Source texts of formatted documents
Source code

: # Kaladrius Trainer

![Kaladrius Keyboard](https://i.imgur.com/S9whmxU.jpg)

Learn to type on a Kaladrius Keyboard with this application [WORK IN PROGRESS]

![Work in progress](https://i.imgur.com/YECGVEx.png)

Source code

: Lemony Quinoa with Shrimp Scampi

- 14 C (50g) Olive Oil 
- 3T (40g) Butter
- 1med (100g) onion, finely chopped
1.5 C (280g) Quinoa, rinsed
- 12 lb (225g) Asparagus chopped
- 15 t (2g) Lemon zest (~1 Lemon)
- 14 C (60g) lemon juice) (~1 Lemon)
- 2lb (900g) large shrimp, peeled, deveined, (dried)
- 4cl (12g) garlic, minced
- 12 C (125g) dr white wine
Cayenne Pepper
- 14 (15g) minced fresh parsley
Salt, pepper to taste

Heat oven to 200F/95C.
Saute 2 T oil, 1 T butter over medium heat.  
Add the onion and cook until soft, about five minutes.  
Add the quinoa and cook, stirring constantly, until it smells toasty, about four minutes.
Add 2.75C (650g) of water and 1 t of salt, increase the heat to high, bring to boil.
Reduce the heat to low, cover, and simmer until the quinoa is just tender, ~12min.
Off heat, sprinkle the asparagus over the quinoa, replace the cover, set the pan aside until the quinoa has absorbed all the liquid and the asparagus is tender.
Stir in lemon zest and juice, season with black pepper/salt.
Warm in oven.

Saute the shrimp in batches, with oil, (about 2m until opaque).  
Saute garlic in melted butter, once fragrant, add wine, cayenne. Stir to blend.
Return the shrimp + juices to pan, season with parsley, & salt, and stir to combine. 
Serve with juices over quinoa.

Work task: Please retype each entry above exactly as it is written.

Finished exercise:
Source code

: # Kaladrius Trainer

![Kaladrius Keyboard](https://i.imgur.com/S9whmxU.jpg)

Learn to type on a Kaladrius Keyboard with this application [WORK IN PROGRESS]

![Work in progress](https://i.imgur.com/YECGVEx.png)

Source code

: Lemony Quinoa with Shrimp Scampi

- 14 C (50g) Olive Oil 
- 3T (40g) Butter
- 1med (100g) onion, finely chopped
1.5 C (280g) Quinoa, rinsed
- 12 lb (225g) Asparagus chopped
- 15 t (2g) Lemon zest (~1 Lemon)
- 14 C (60g) lemon juice) (~1 Lemon)
- 2lb (900g) large shrimp, peeled, deveined, (dried)
- 4cl (12g) garlic, minced
- 12 C (125g) dr white wine
Cayenne Pepper
- 14 (15g) minced fresh parsley
Salt, pepper to taste

Heat oven to 200F/95C.
Saute 2 T oil, 1 T butter over medium heat.  
Add the onion and cook until soft, about five minutes.  
Add the quinoa and cook, stirring constantly, until it smells toasty, about four minutes.
Add 2.75C (650g) of water and 1 t of salt, increase the heat to high, bring to boil.
Reduce the heat to low, cover, and simmer until the quinoa is just tender, ~12min.
Off heat, sprinkle the asparagus over the quinoa, replace the cover, set the pan aside until the quinoa has absorbed all the liquid and the asparagus is tender.
Stir in lemon zest and juice, season with black pepper/salt.
Warm in oven.

Saute the shrimp in batches, with oil, (about 2m until opaque).  
Saute garlic in melted butter, once fragrant, add wine, cayenne. Stir to blend.
Return the shrimp + juices to pan, season with parsley, & salt, and stir to combine. 
Serve with juices over quinoa.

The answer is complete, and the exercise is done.